Saved data entries
------------------------------------
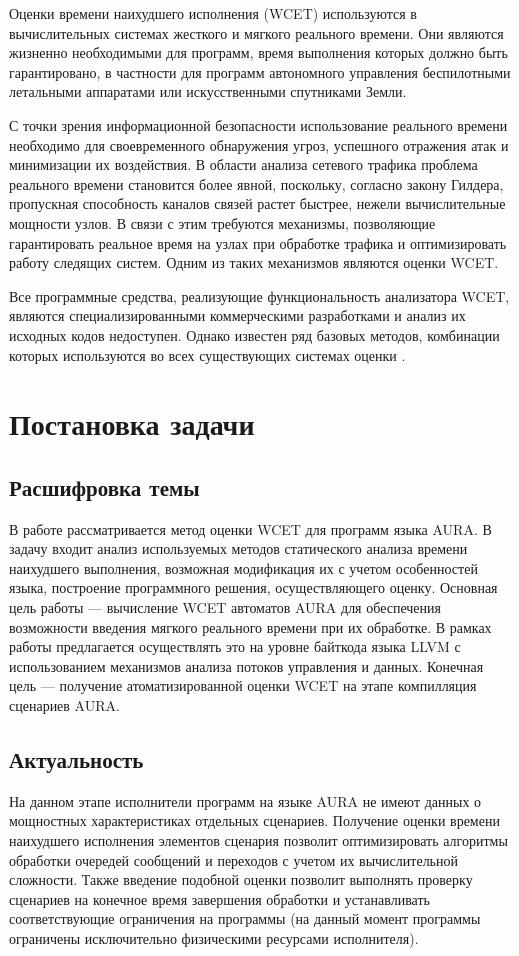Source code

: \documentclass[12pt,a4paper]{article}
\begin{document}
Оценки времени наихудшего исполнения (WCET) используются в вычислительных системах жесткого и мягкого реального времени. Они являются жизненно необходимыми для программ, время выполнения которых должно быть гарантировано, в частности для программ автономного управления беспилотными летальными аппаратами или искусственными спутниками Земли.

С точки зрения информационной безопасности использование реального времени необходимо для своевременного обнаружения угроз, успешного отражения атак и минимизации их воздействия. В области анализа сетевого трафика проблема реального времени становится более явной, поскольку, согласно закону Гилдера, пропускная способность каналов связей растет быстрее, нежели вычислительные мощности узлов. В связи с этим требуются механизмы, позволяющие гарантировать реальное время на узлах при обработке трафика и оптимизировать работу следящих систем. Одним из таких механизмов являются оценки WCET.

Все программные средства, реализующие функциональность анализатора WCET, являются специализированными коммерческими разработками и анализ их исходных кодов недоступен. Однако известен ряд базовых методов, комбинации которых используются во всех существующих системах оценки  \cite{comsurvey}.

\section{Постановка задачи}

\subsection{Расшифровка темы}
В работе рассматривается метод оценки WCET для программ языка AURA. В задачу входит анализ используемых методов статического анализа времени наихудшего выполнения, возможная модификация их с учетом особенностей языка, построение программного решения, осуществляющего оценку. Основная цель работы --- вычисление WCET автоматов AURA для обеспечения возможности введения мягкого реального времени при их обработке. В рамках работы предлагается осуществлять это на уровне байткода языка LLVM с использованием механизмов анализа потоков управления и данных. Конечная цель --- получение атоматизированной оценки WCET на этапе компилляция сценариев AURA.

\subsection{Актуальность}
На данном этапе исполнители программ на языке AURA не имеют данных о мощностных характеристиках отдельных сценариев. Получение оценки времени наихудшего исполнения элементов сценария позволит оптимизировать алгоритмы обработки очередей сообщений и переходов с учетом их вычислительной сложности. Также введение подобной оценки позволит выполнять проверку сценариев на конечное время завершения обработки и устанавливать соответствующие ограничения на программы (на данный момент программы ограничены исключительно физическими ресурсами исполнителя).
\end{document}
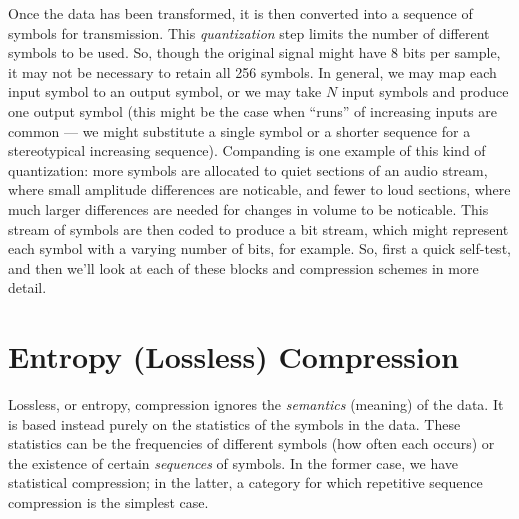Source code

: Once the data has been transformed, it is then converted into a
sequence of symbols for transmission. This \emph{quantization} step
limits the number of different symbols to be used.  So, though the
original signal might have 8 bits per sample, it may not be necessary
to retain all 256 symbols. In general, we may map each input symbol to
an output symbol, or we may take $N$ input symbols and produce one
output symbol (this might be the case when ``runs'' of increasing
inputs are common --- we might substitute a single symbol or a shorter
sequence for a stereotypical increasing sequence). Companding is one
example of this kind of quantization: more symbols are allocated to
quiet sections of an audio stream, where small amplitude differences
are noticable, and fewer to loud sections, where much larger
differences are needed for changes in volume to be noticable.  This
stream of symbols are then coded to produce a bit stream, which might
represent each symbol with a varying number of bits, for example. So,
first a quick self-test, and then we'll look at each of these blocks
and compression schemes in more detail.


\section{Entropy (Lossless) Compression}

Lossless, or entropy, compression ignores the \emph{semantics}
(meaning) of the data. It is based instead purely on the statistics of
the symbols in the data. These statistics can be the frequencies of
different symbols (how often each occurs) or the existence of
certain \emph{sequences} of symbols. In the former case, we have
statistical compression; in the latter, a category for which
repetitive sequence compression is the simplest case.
------------------------------------
**The problem**
What is needed is each line of the entries that contains the word "case".

**Task result**
output symbol (this might be the case when ``runs'' of increasing
certain \emph{sequences} of symbols. In the former case, we have
repetitive sequence compression is the simplest case.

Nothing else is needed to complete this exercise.